*** Records Section Begins ***
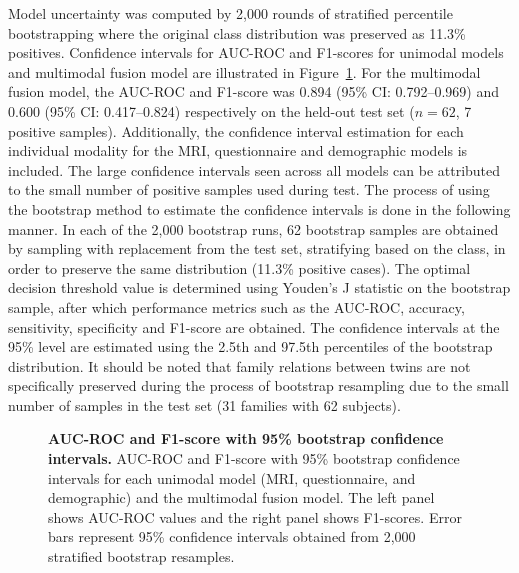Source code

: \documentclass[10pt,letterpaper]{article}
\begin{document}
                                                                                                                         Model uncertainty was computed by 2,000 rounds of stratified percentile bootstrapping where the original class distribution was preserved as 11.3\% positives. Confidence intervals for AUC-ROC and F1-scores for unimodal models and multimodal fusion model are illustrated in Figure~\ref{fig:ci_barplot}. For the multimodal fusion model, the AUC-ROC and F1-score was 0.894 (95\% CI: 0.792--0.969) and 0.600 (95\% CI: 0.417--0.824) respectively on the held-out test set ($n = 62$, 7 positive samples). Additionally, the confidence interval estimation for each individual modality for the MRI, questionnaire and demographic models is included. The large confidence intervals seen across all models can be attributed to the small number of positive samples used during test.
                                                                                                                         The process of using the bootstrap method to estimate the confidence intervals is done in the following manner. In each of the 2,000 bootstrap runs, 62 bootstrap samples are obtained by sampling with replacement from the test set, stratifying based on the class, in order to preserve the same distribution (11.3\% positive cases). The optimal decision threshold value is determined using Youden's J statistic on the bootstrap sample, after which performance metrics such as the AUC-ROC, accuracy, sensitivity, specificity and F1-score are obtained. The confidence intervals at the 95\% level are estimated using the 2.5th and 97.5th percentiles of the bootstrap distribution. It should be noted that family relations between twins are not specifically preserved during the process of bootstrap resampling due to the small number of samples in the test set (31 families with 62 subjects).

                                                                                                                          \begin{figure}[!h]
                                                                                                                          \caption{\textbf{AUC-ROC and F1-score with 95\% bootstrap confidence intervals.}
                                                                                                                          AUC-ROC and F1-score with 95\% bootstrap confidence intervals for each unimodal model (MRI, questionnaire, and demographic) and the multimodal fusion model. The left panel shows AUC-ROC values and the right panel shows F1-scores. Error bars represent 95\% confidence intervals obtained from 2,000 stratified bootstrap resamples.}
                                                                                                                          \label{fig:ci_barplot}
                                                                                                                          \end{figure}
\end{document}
*** Records Section Ends ***
*** Records Section Begins ***
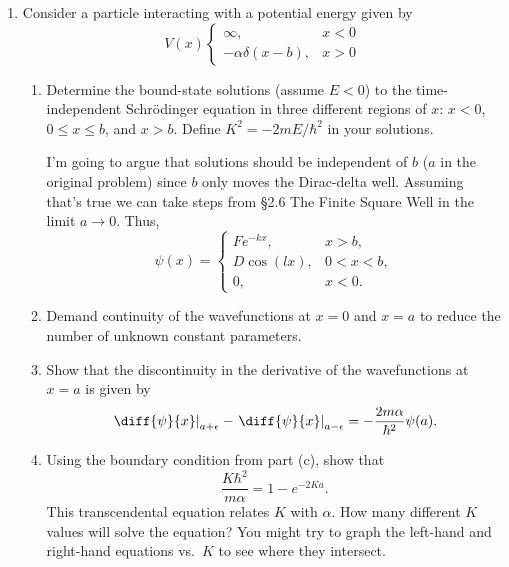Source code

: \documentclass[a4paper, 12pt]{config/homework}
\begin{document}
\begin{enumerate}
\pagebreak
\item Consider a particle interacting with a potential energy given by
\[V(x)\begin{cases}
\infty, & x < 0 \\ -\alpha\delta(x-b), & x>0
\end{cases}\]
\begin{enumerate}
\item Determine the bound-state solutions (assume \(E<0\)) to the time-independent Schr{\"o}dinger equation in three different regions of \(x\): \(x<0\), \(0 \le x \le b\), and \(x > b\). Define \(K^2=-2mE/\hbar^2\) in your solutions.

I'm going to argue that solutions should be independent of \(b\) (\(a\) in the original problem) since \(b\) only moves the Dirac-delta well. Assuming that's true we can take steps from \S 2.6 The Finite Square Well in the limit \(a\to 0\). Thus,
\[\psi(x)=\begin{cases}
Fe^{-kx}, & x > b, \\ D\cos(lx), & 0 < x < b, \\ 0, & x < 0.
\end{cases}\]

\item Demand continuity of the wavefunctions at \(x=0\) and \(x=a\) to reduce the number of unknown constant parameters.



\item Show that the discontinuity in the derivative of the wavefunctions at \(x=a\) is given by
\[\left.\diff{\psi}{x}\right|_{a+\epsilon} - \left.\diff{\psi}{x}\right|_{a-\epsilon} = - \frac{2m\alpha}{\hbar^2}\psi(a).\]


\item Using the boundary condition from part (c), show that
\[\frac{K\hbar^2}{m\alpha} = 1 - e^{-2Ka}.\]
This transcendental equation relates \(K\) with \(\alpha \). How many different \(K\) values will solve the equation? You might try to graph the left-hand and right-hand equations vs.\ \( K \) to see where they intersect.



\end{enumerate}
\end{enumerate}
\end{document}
*** Records Section Ends ***
What is being asked - Select, from the listing, all lines that include the word "frac".

Answer space -
\[\left.\diff{\psi}{x}\right|_{a+\epsilon} - \left.\diff{\psi}{x}\right|_{a-\epsilon} = - \frac{2m\alpha}{\hbar^2}\psi(a).\]
\[\frac{K\hbar^2}{m\alpha} = 1 - e^{-2Ka}.\]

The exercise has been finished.